The ultimate test of forage quality is animal performance. Producing high quality forages is vital to improved animal performance, whether your goal is more pounds of milk, a higher rate of gain, increased wool production or an improved conception rate.
Forages provide a major percentage of the nutrients for beef and dairy cattle, sheep and goats, horses and ruminant wildlife. If the quality isn’t right, you can’t feed animals enough forage to achieve production goals.
Forage quality is defined as “the extent to which a forage, whether pasture, hay or silage, has the ability to produce the desired animal response.”
While many factors affect forage quality, the stage of maturity at harvest is the single most important consideration. It also is the one over which producers can make the most progress. Protein content, digestibility and acceptability to livestock drops as legumes and grasses move from the vegetative, or leafy, stage to the reproductive, or seed, stage.

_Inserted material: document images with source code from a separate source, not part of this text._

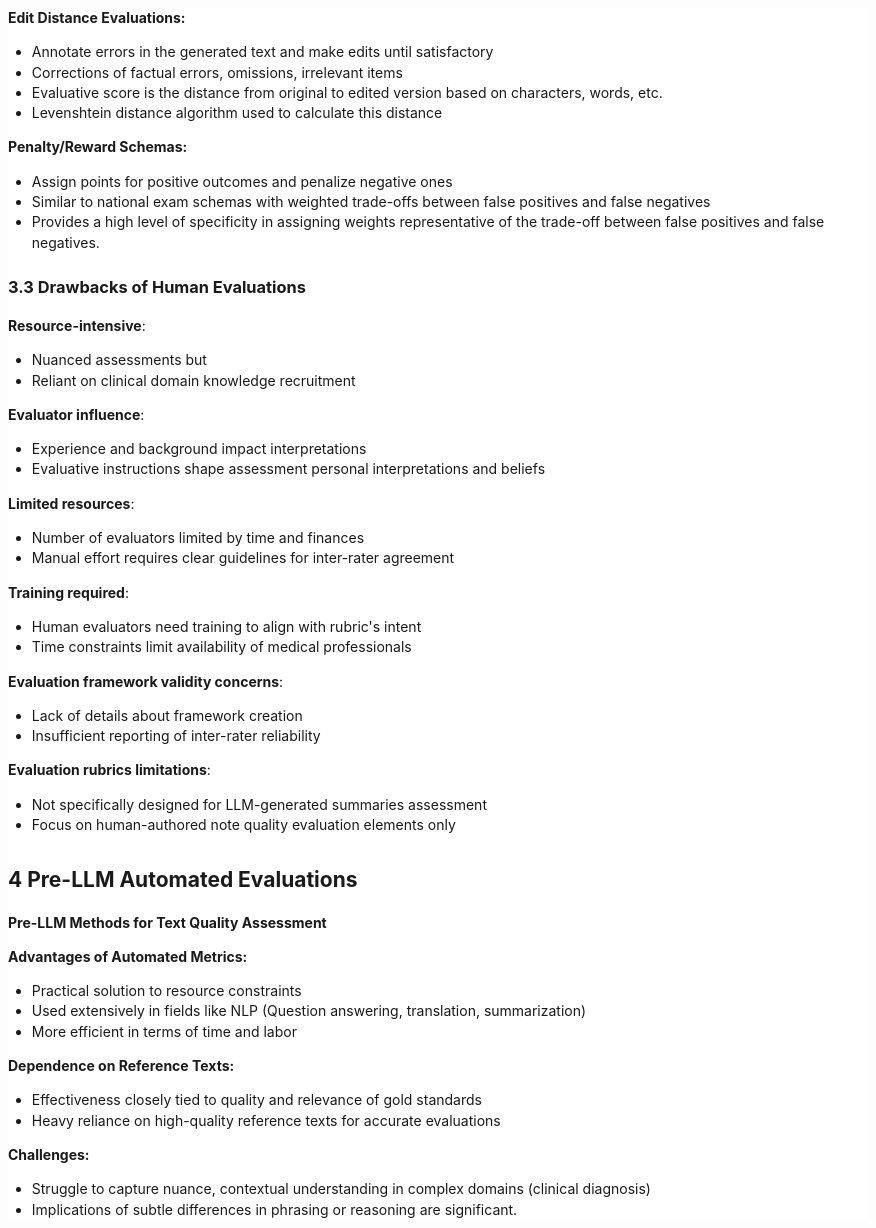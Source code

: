 **Edit Distance Evaluations:**
- Annotate errors in the generated text and make edits until satisfactory
- Corrections of factual errors, omissions, irrelevant items
- Evaluative score is the distance from original to edited version based on characters, words, etc.
- Levenshtein distance algorithm used to calculate this distance

**Penalty/Reward Schemas:**
- Assign points for positive outcomes and penalize negative ones
- Similar to national exam schemas with weighted trade-offs between false positives and false negatives
- Provides a high level of specificity in assigning weights representative of the trade-off between false positives and false negatives.

### 3.3 Drawbacks of Human Evaluations 

**Resource-intensive**:
- Nuanced assessments but
- Reliant on clinical domain knowledge recruitment

**Evaluator influence**:
- Experience and background impact interpretations
- Evaluative instructions shape assessment personal interpretations and beliefs

**Limited resources**:
- Number of evaluators limited by time and finances
- Manual effort requires clear guidelines for inter-rater agreement

**Training required**:
- Human evaluators need training to align with rubric's intent
- Time constraints limit availability of medical professionals

**Evaluation framework validity concerns**:
- Lack of details about framework creation
- Insufficient reporting of inter-rater reliability

**Evaluation rubrics limitations**:
- Not specifically designed for LLM-generated summaries assessment
- Focus on human-authored note quality evaluation elements only

## 4 Pre-LLM Automated Evaluations

**Pre-LLM Methods for Text Quality Assessment**

**Advantages of Automated Metrics:**
- Practical solution to resource constraints
- Used extensively in fields like NLP (Question answering, translation, summarization)
- More efficient in terms of time and labor

**Dependence on Reference Texts:**
- Effectiveness closely tied to quality and relevance of gold standards
- Heavy reliance on high-quality reference texts for accurate evaluations

**Challenges:**
- Struggle to capture nuance, contextual understanding in complex domains (clinical diagnosis)
- Implications of subtle differences in phrasing or reasoning are significant.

For instance, grasses may contain more than 30 percent protein at the immature, leafy stage, but drop to less than eight percent protein when they mature.
Because we have considerable variation in quality among the various forage species, choosing plant species is another important factor in producing high-quality forages. Generally, legumes are higher quality than grasses. Cool season grasses usually are more digestible than warm-season grasses. Plant breeders continue to improve forage quality within species, so variation also exists within species among varieties.
In addition to forage quality, producers need to consider animals’ nutritional needs and match the quality to these needs. For example, a high-producing dairy cow needs a higher quality feed than a dry, pregnant beef cow. Palatability, intake, digestibility and nutrient content are among these considerations.
Palatability is a measure of acceptability by animals when offered free choice. In general, high-quality forages are more palatable. Forages must be palatable for animals to consume enough to meet their daily needs. Research has shown that animals tend to eat more of the better quality forages.
Digestibility also improves with forage quality. Animals may digest 80 to 90 percent of immature, leafy grasses but only 50 percent or less of mature material with lots of stems.
High quality forages have significant amounts of protein, energy, vitamins and minerals, but are low in undesirable contents such as fiber and lignin.